Review: The Wizard's Homecoming
Elwin Cotman
89 pages
Nomadic Press (2023)
Read this if you like: mythic fantasy, punk poetry, Haruki Murakami
tl;dr summary: Combination poetry collection and story about a galaxy-traveling wizard
I love works that defy categorization, and that’s definitely something I’d say is true about The Wizard’s Homecoming. It’s rare to see poetry and speculative prose side-by-side in a single-author collection, and I understand why: those things don’t seem to naturally belong together, but in this case they do. It helps that the voice is cohesive. Poems like “About That Time Punks Invaded a Condo” and “We Was Not Kings” have a strong narrative thread, the prose pieces that open and close the collection are lyrical, so it feels natural for the reader to transition between them. The language and repetition gives them an oral storytelling feel that fits the thematic territory, too, which adds another level of cohesion.
I think there are a few different ways to read this collection, too. As a mostly-fiction person, I went into the poems seeing them as characters who inhabit this same world, in the same present day Earth-ish area of it that Daisy lives in. Someone who comes into the collection more as a poet would likely instead see the prose pieces as extended metaphor (which, I suppose, you could argue that all fantasy is, though that’s a topic for a different blog post). The point is, each work in this collection, and the collection as a whole, can be read on multiple layers. I suspect it would be the kind of book that’s great to revisit because you might take something different, or see a different angle of it, each time.
Predictably, the titular novella that anchors The Wizard’s Homecoming was the highlight of the collection for me. Writing mythic stories can mean walking a tricky line to give it that ancient, epic feel while still reading as unique and new. The opening scene that sets up Basila and her sisters tows this line beautifully, and I love that it comes back in the final confrontation. I wouldn’t have been mad at the scene if it was just there to set up the world, but weaving it in at the end, too, makes it even more satisfying for the reader.

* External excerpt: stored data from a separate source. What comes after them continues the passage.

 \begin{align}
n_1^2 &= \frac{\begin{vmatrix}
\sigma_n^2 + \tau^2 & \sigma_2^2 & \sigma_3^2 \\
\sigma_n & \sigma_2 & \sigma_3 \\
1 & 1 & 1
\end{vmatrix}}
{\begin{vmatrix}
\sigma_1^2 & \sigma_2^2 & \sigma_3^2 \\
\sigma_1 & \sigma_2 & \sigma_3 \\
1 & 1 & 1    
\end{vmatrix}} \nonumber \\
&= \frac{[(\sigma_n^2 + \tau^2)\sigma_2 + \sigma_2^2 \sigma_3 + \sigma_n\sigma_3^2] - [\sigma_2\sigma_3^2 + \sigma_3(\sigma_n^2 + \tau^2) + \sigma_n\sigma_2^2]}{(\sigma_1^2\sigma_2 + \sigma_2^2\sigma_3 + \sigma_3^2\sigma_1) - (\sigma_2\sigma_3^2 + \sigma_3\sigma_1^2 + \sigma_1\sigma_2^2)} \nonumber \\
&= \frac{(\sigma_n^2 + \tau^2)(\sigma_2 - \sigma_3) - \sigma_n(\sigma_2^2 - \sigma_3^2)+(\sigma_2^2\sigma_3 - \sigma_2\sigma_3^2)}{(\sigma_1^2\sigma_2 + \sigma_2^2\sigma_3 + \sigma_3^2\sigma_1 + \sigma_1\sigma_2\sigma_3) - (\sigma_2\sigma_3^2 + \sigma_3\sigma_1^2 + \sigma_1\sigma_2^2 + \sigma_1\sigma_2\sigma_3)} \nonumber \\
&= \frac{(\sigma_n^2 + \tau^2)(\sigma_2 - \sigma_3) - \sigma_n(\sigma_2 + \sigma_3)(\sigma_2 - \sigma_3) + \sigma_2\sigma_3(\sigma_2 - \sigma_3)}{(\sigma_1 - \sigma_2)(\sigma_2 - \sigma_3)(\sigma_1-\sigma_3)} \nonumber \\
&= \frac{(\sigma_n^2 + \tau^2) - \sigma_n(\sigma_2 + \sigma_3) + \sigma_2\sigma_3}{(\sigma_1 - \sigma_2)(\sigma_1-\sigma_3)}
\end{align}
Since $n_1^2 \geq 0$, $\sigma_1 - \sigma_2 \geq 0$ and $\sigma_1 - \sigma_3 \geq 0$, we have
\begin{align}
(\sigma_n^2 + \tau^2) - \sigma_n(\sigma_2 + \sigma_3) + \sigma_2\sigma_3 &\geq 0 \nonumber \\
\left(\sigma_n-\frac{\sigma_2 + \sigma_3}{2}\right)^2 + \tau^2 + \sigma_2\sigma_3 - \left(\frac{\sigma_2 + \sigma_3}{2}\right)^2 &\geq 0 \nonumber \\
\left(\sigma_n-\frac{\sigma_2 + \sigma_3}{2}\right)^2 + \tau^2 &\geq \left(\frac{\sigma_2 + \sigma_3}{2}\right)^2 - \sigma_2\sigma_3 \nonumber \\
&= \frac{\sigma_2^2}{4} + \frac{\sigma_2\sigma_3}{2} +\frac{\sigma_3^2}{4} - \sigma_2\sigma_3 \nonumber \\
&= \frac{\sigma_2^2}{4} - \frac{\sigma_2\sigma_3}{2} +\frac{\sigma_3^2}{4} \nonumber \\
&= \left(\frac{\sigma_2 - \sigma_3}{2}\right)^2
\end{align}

Maybe the best example of this, though, is the character of the Wizard himself. His description in places is god-like—the way his paradise blooms from his body, his ability to see and move through time. But he is also a modern hero, with an origin story and very human emotions and motivations. It’s difficult to establish stakes for a character as powerful as the Wizard and giving him something weaker to protect does the job effectively to keep the tension high through to the climax.
In a whole-collection sense, I love the little echoes between pieces in the collection. Like the line of dialogue on page 84 where the Wizard’s daughter, Daisy, tells Basila, “Bitch, you lucky,” harkening back to the poem “Lucky” in a very clever, off-hand way. Using recurring phrases and images across the works reinforces that cohesion I mentioned earlier, helping to create the feel of inhabiting a unified world, even when the individual works have distinct voices and subjects.
This collection grew out of Elwin Cotman’s research on the Tulsa massacre. Any creative project with that kind of tragedy as inspiration has the potential to go heavy-handed, or veer the other way and have that tragedy feel like a prop, but this is another place The Wizard’s Homecoming strikes a nice balance. The Tulsa massacre isn’t just window dressing—it is central to the collection, but it’s not the only thing it’s about. In the novella, history and mythology are seamlessly woven into the character and plot arcs, and they inform many of the poems in the same integral, thoughtful way. All-told, this is both a thoughtfully written and an incredibly entertaining collection, and definitely belongs on your reading list if you’re into things that blur, bend, and defy genres (especially for anyone looking to embark on a poetry-prose hybrid project who wants to see an example of it done well).